III. Le renoncement tragique :

Fatalité LPC ne peut lutter pour conserver l’amour d’un homme tant désiré. Gradation « peu » « point ». Enfin le risque de jalousie est exprimé par l'effet inévitable que produit Nemours sur la gente féminine dans l’emploi de la négation partielle, "il y en a peu à qui vous ne plaisiez". Mise en avant des qualités de l'être aimé qui seront source de souffrance pour l'amante.

ARGUMENT 5 : Mariée, je ne pourrai même pas me plaindre « je ne sais

même si j’oserais ». "Je vous croirais toujours amoureux et aimé et je ne me tromperais pas souvent." La litote tend à montrer que le tableau des infidélités qu'elle

dresse se réalisera.

Emploi du verbe “croire” : Souvent Mme de Clèves mélange deux espaces : la réalité et le fantasme.

Une longue tirade est écrite au conditionnel, ce qui traduit la peur irrationnelle de l'abandon.

« amant – mari – amour » : l’être humain est partagé entre la raison et les passions au XVIIème siècle. Conflit qui doit se résoudre par une rupture. Même cette femme parfaite est destinée à souffrir de l’amour : soit elle épouse Nemours et elle souffre de la jalousie ; soit elle ne l’épouse pas et elle souffre de la rupture.

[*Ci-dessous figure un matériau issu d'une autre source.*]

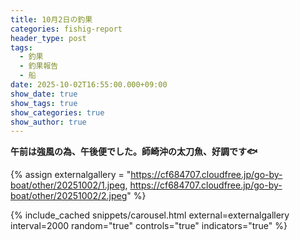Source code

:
 ```yaml
---
title: 10月2日の釣果
categories: fishig-report
header_type: post
tags:
  - 釣果
  - 釣果報告
  - 船
date: 2025-10-02T16:55:00.000+09:00
show_date: true
show_tags: true
show_categories: true
show_author: true
---
```

**午前は強風の為、午後便でした。師崎沖の太刀魚、好調です🐟**

{% assign externalgallery = "https://cf684707.cloudfree.jp/go-by-boat/other/20251002/1.jpeg,
https://cf684707.cloudfree.jp/go-by-boat/other/20251002/2.jpeg" %}

{% include_cached snippets/carousel.html external=externalgallery interval=2000 random="true" controls="true" indicators="true" %}
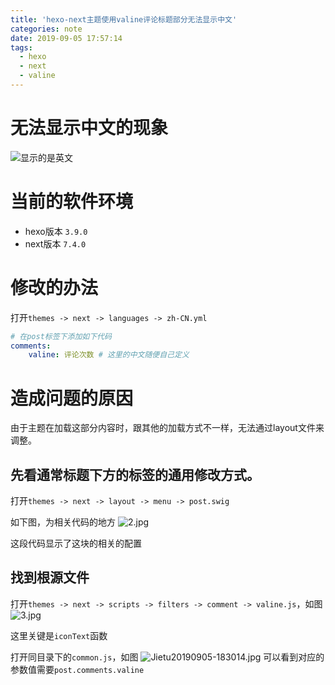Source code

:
 ```yaml
---
title: 'hexo-next主题使用valine评论标题部分无法显示中文'
categories: note
date: 2019-09-05 17:57:14
tags: 
  - hexo
  - next
  - valine
---
```


# 无法显示中文的现象
![显示的是英文](https://i.loli.net/2019/09/05/GeLzHs4p3cQCuWP.jpg)

# 当前的软件环境
- hexo版本 `3.9.0`
- next版本 `7.4.0`

# 修改的办法
打开`themes -> next -> languages -> zh-CN.yml`
```yaml
# 在post标签下添加如下代码
comments:
    valine: 评论次数 # 这里的中文随便自己定义
```

# 造成问题的原因
由于主题在加载这部分内容时，跟其他的加载方式不一样，无法通过layout文件来调整。  

## 先看通常标题下方的标签的通用修改方式。
打开`themes -> next -> layout -> menu -> post.swig`

如下图，为相关代码的地方
![2.jpg](https://i.loli.net/2019/09/05/lLfCB3vnFYwXhWT.jpg)

这段代码显示了这块的相关的配置

## 找到根源文件
打开`themes -> next -> scripts -> filters -> comment -> valine.js`，如图
![3.jpg](https://i.loli.net/2019/09/05/ofpWj8LyGMs7hZE.jpg)

这里关键是`iconText`函数

打开同目录下的`common.js`，如图
![Jietu20190905-183014.jpg](https://i.loli.net/2019/09/05/jigHJdzRBep7bW5.jpg)
可以看到对应的参数值需要`post.comments.valine`
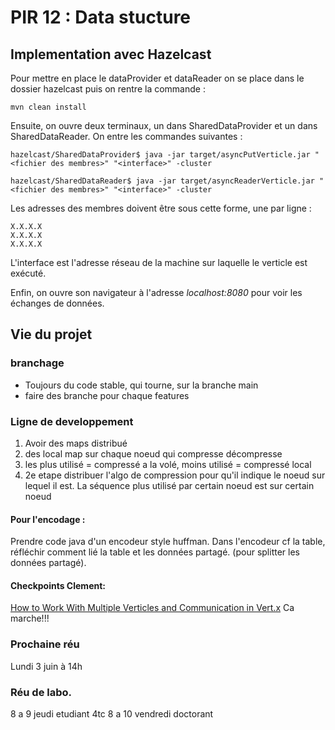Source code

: # PIR 12 : Data stucture

## Implementation avec Hazelcast

Pour mettre en place le dataProvider et dataReader on se place dans le dossier hazelcast puis on rentre la commande :
```
mvn clean install
```

Ensuite, on ouvre deux terminaux, un dans SharedDataProvider et un dans SharedDataReader. On entre les commandes suivantes :

```
hazelcast/SharedDataProvider$ java -jar target/asyncPutVerticle.jar "<fichier des membres>" "<interface>" -cluster

hazelcast/SharedDataReader$ java -jar target/asyncReaderVerticle.jar "<fichier des membres>" "<interface>" -cluster
```

Les adresses des membres doivent être sous cette forme, une par ligne :

```
X.X.X.X
X.X.X.X
X.X.X.X
```

L'interface est l'adresse réseau de la machine sur laquelle le verticle est exécuté.

Enfin, on ouvre son navigateur à l'adresse _localhost:8080_ pour voir les échanges de données.

## Vie du projet

### branchage
- Toujours du code stable, qui tourne, sur la branche main
- faire des branche pour chaque features

### Ligne de  developpement
1. Avoir des maps distribué
2. des local map sur chaque noeud qui compresse décompresse
3. les plus utilisé = compressé a la volé, moins utilisé = compressé local
4. 2e etape distribuer l'algo de compression pour qu'il indique le noeud sur lequel il est. La séquence plus utilisé par certain noeud est sur certain noeud

#### Pour l'encodage :
Prendre code java d'un encodeur style huffman. Dans l'encodeur cf la table, réfléchir comment lié la table et les données partagé. (pour splitter les données partagé).

#### Checkpoints Clement:
[How to Work With Multiple Verticles and Communication in Vert.x](https://medium.com/@hakdogan/working-with-multiple-verticles-and-communication-between-them-in-vert-x-2ed07e8e6425)
Ca marche!!!

### Prochaine réu
Lundi 3 juin à 14h

### Réu de labo.
8 a 9 jeudi etudiant 4tc
8 a 10 vendredi doctorant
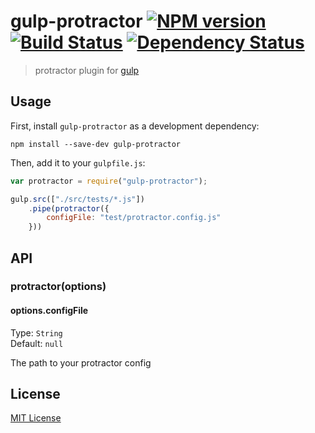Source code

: # gulp-protractor [![NPM version][npm-image]][npm-url] [![Build Status][travis-image]][travis-url] [![Dependency Status][depstat-image]][depstat-url]

> protractor plugin for [gulp](https://github.com/wearefractal/gulp)

## Usage

First, install `gulp-protractor` as a development dependency:

```shell
npm install --save-dev gulp-protractor
```

Then, add it to your `gulpfile.js`:

```javascript
var protractor = require("gulp-protractor");

gulp.src(["./src/tests/*.js"])
	.pipe(protractor({
		configFile: "test/protractor.config.js"
	}))	
```

## API

### protractor(options)

#### options.configFile
Type: `String`  
Default: `null`

The path to your protractor config


## License

[MIT License](http://en.wikipedia.org/wiki/MIT_License)

[npm-url]: https://npmjs.org/package/gulp-protractor
[npm-image]: https://badge.fury.io/js/gulp-protractor.png

[travis-url]: http://travis-ci.org/steffenmllr/gulp-protractor
[travis-image]: https://secure.travis-ci.org/steffenmllr/gulp-protractor.png?branch=master

[depstat-url]: https://david-dm.org/steffenmllr/gulp-protractor
[depstat-image]: https://david-dm.org/steffenmllr/gulp-protractor.png
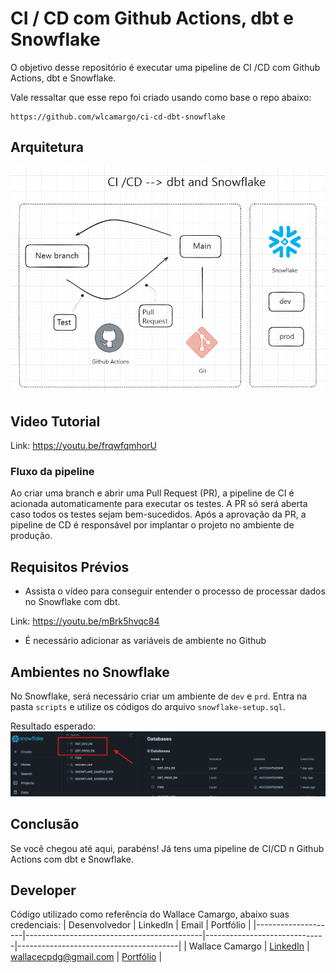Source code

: # CI / CD com Github Actions, dbt e Snowflake
O objetivo desse repositório é executar uma pipeline de CI /CD com Github Actions, dbt e Snowflake.

Vale ressaltar que esse repo foi criado usando como base o repo abaixo:

```
https://github.com/wlcamargo/ci-cd-dbt-snowflake
```

## Arquitetura
![image](assets/ci-cd-dbt-snowflake.png)

## Video Tutorial
Link: https://youtu.be/frqwfqmhorU

### Fluxo da pipeline
Ao criar uma branch e abrir uma Pull Request (PR), a pipeline de CI é acionada automaticamente para executar os testes. A PR só será aberta caso todos os testes sejam bem-sucedidos. Após a aprovação da PR, a pipeline de CD é responsável por implantar o projeto no ambiente de produção.


## Requisitos Prévios

* Assista o vídeo para conseguir entender o processo de processar dados no Snowflake com dbt.

Link: https://youtu.be/mBrk5hvqc84

* É necessário adicionar as variáveis de ambiente no Github

## Ambientes no Snowflake
No Snowflake, será necessário criar um ambiente de ```dev``` e ```prd```. Entra na pasta ```scripts``` e utilize os códigos do arquivo ```snowflake-setup.sql```. 

Resultado esperado:
![image](assets/result-databases-snowflake.png)

## Conclusão
Se você chegou até aqui, parabéns! Já tens uma pipeline de CI/CD n Github Actions com dbt e Snowflake.

## Developer
Código utilizado como referência do Wallace Camargo, abaixo suas credenciais:
| Desenvolvedor      | LinkedIn                                   | Email                        | Portfólio                              |
|--------------------|--------------------------------------------|------------------------------|----------------------------------------|
| Wallace Camargo    | [LinkedIn](https://www.linkedin.com/in/wallace-camargo-35b615171/) | wallacecpdg@gmail.com        | [Portfólio](https://wlcamargo.github.io/)   |
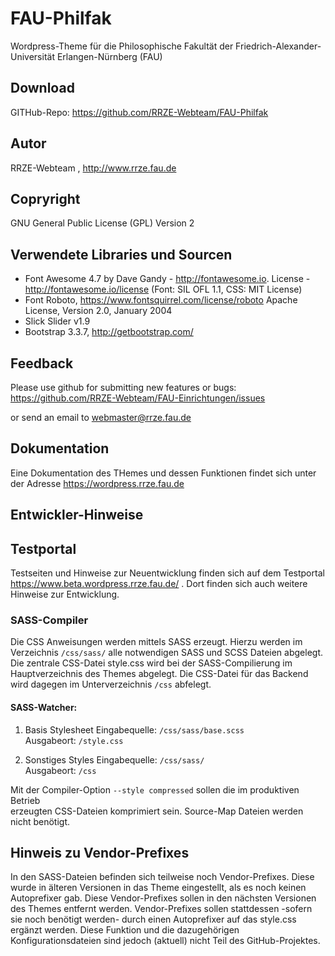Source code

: # FAU-Philfak

Wordpress-Theme für die Philosophische Fakultät der Friedrich-Alexander-Universität Erlangen-Nürnberg (FAU)


## Download 

GITHub-Repo: https://github.com/RRZE-Webteam/FAU-Philfak


## Autor 
RRZE-Webteam , http://www.rrze.fau.de

## Copryright

GNU General Public License (GPL) Version 2 


## Verwendete Libraries und Sourcen

* Font Awesome 4.7 by Dave Gandy - http://fontawesome.io. 
  License - http://fontawesome.io/license (Font: SIL OFL 1.1, CSS: MIT License)
* Font Roboto, https://www.fontsquirrel.com/license/roboto
  Apache License, Version 2.0, January 2004
* Slick Slider v1.9
* Bootstrap 3.3.7, http://getbootstrap.com/



## Feedback

Please use github for submitting new features or bugs:
 https://github.com/RRZE-Webteam/FAU-Einrichtungen/issues

or send an email to 
 webmaster@rrze.fau.de

## Dokumentation

Eine Dokumentation des THemes und dessen Funktionen findet sich unter der Adresse
https://wordpress.rrze.fau.de  


## Entwickler-Hinweise

## Testportal

Testseiten und Hinweise zur Neuentwicklung finden sich auf dem Testportal
https://www.beta.wordpress.rrze.fau.de/ .
Dort finden sich auch weitere Hinweise zur Entwicklung.


### SASS-Compiler

Die CSS Anweisungen werden mittels SASS erzeugt. Hierzu werden im Verzeichnis 
```/css/sass/``` alle notwendigen SASS und SCSS Dateien abgelegt.
Die zentrale CSS-Datei style.css wird bei der SASS-Compilierung im  
Hauptverzeichnis des Themes abgelegt. Die CSS-Datei für das Backend wird 
dagegen im Unterverzeichnis ```/css``` abfelegt.

#### SASS-Watcher:

1. Basis Stylesheet
    Eingabequelle:   ```/css/sass/base.scss```   
    Ausgabeort:  ```/style.css```

2. Sonstiges Styles
    Eingabequelle:  ```/css/sass/```  
    Ausgabeort:     ```/css```

Mit der Compiler-Option ```--style compressed``` sollen die im produktiven Betrieb  
erzeugten CSS-Dateien komprimiert sein. Source-Map Dateien werden nicht benötigt.


## Hinweis zu Vendor-Prefixes

In den SASS-Dateien befinden sich teilweise noch Vendor-Prefixes. Diese wurde
in älteren Versionen in das Theme eingestellt, als es noch keinen Autoprefixer
gab.
Diese Vendor-Prefixes sollen in den nächsten Versionen des Themes entfernt werden.
Vendor-Prefixes sollen stattdessen -sofern sie noch benötigt werden- durch einen
Autoprefixer auf das style.css ergänzt werden. Diese Funktion und die dazugehörigen
Konfigurationsdateien sind jedoch (aktuell) nicht Teil des GitHub-Projektes.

ARGUMENT 6 : Le souvenir de M. de Clèves me ferait sentir coupable d’avoir épousé son meurtrier, et d’avoir choisi un amour inférieur au sien.

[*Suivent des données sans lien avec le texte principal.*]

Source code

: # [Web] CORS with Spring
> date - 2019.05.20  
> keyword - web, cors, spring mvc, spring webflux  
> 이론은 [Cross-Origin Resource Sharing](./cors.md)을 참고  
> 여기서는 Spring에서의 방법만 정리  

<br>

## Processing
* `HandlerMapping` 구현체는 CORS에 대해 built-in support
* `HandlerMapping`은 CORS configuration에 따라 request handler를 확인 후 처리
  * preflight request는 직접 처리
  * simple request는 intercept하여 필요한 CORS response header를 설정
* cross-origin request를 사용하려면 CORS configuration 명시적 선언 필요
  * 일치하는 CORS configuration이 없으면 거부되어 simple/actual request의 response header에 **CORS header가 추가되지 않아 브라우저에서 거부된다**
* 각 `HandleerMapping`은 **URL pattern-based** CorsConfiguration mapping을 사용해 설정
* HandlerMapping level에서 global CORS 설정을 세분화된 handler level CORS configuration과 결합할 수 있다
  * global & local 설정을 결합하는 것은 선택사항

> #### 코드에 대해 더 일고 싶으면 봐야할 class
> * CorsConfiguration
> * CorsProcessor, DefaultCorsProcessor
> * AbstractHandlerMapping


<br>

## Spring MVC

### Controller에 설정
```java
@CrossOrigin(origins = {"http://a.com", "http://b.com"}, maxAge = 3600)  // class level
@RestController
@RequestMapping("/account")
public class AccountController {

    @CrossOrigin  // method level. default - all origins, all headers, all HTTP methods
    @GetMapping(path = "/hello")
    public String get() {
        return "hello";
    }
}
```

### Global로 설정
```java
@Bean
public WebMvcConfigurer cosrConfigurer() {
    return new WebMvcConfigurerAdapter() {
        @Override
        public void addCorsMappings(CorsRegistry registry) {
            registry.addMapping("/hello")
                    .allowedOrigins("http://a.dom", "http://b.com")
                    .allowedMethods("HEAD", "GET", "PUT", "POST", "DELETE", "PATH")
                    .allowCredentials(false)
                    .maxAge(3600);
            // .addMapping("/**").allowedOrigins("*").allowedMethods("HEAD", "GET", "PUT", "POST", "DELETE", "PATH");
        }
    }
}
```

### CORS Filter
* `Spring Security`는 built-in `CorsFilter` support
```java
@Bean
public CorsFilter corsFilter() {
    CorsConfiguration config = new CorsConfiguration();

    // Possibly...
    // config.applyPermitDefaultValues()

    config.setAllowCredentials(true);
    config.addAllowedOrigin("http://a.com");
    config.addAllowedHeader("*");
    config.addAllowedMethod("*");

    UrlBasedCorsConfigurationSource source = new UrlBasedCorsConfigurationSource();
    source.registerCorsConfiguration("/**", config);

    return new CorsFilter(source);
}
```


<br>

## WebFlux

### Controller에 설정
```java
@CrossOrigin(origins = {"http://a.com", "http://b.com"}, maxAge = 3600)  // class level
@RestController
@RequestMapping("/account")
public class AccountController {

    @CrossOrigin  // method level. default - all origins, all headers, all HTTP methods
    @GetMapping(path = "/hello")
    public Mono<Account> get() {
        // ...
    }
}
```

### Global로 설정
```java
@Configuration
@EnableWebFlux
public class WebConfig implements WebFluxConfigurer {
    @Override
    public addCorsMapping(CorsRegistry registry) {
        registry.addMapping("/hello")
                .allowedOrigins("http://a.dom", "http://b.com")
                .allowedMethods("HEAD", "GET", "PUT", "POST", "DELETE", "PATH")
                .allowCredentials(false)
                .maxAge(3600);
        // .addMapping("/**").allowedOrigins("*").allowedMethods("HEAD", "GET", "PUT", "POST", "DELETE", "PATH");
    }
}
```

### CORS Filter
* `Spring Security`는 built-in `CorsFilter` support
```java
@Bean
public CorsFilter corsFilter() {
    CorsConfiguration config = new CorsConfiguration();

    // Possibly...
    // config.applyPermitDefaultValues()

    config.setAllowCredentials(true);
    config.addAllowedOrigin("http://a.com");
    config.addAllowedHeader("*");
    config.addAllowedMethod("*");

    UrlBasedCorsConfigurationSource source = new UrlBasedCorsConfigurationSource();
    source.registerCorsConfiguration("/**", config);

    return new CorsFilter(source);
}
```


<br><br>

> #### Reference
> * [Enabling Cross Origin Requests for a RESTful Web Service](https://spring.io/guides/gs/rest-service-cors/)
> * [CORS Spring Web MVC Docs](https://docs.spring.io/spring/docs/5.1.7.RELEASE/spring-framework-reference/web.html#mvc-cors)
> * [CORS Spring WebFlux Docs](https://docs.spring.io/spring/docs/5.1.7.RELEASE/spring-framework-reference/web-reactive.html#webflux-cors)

CONCLUSION : J’ai donc décidé (raison, volonté) de ne pas me marier.

Ce raisonnement illustre bien le pouvoir de la raison sur les passions.

Dénouement ambigu qui fait débat : la raison doit-elle l’emporter toujours sur les passions ? Même au prix du bonheur ? La peur de souffrir justifie-t-elle qu’on renonce à l’amour ?

 

CONCLUSION : La princesse est parvenue à garder le contrôle de ses passions, mais elle n’y gagne rien : l’amour est voué à l’échec, dans tous les cas.